But, many of the everyday products that we use may be the result of forced labor.

“The world is now focused on slave labor again,” said Justin Dillon, CEO of the group Made in a Free World, which seeks to inform businesses about slave and child labor in their supply chains.

Last month, a new federal law was enacted to prohibit importation of goods made with forced labor into the U.S., a big boost in the fight against labor trafficking.

Since the 1930 Tariff Act, which prohibited such importation, one clause exempted this prohibition for when “consumptive demand” required such goods be imported. Critics have argued that this exemption became a wide loophole and the law’s intent was rarely enforced, resulting in the proliferation of slave-made goods in the U.S. economy.

The Trade Facilitation and Trade Enforcement Act of 2015, passed by both parties in Congress, struck that clause, and President Barack Obama signed the act into law.

The law is a “positive step” in the fight against trafficking because it “closes a rather large loophole” and is a statement that “we as a country are against products produced by forced labor – full stop,” said Mary Leary, a human trafficking expert and law professor at The Catholic University of America.

However, she told CNA, “other problems remain about our ability/political will to investigate allegations of forced labor.”

Although it may be impossible to estimate the exact number of goods produced with forced or child labor that are available to U.S. consumers, the International Labour Organization (ILO) has provided some context.

Almost 21 million people worldwide are victims of forced labor, the ILO says. 19 million of them are exploited by private corporations; 2 million suffer at the hands of the state. An estimated $150 billion a year is made in profits from forced labor.

The abuse extends across industries, Leary said: agriculture, manufacturing, shipping, service industries like janitorial services, construction, and fishing. Whether the culprits are sweat shops in Bangladesh, slave fishing in Indonesia, or mines in India, the raw materials gathered or processed by forced labor end up in U.S. stores.

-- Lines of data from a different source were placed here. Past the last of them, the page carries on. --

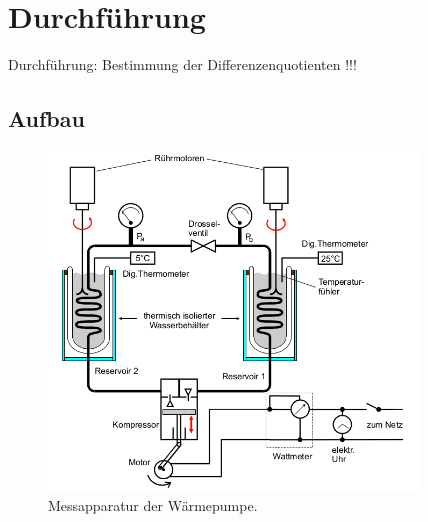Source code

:  \section{Durchführung}
\label{sec:Durchführung}
Durchführung: Bestimmung der Differenzenquotienten !!!

\subsection{Aufbau}



\begin{figure}
  \centering
  \includegraphics[height=9cm]{WaermepumpeAufbau.png}
  \caption{Messapparatur der Wärmepumpe.}
  \label{fig:WaermepumpeAufbau}
\end{figure}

Verité, a fair labor NGO and State Department grantee, released a report this year documenting the role of forced labor or child labor in 43 different commodities that are circulated worldwide, like flowers, produce, seafood, and metals. The report listed the chief offending countries for each commodity and the countries from which the U.S. imports these goods.

Investigations by The Guardian and the Associated Press in 2015 also made headlines, uncovering a shadowy network of slave fishing in Southeast Asia and Thailand which exports seafood worldwide.

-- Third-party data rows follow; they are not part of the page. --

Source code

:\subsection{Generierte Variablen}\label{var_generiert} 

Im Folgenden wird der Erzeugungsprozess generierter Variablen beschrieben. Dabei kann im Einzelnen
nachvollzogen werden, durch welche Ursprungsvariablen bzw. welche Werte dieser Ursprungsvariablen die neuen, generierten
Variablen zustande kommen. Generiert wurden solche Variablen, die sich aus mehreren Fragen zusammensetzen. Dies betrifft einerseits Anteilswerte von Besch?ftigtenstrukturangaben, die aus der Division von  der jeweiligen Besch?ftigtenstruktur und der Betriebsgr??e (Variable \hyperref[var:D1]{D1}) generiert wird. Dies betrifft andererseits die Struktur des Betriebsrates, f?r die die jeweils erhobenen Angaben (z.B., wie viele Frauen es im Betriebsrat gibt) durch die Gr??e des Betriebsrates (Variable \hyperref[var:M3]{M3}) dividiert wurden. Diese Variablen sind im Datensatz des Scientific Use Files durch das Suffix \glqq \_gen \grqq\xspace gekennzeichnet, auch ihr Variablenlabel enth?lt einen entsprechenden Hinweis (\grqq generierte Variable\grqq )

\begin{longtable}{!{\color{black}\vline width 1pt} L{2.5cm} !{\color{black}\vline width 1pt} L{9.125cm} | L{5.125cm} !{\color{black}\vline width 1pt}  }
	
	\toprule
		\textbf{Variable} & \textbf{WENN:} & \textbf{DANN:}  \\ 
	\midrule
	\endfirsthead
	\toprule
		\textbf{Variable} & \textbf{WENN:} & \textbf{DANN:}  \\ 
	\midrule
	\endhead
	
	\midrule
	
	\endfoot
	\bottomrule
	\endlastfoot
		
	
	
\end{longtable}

The AP investigation traced some of this seafood all the way to U.S. businesses. Shrimp caught and processed with slave labor ended up in the supply chains of U.S. grocery stores, food distributors, and restaurants.

Conditions are horrible for forced laborers in Thai fishing boats and processing factories. The State Department’s 2015 Trafficking in Persons report explained the details.

“Thai, Burmese, Cambodian, and Indonesian men are subjected to forced labor on Thai fishing boats; some men remain at sea for several years, are paid very little or irregularly, work as much as 18 to 20 hours per day for seven days a week, or are threatened and physically beaten. Some victims of trafficking in the fishing sector were unable to return home due to isolated workplaces, unpaid wages, and the lack of legitimate identity,” the report explained.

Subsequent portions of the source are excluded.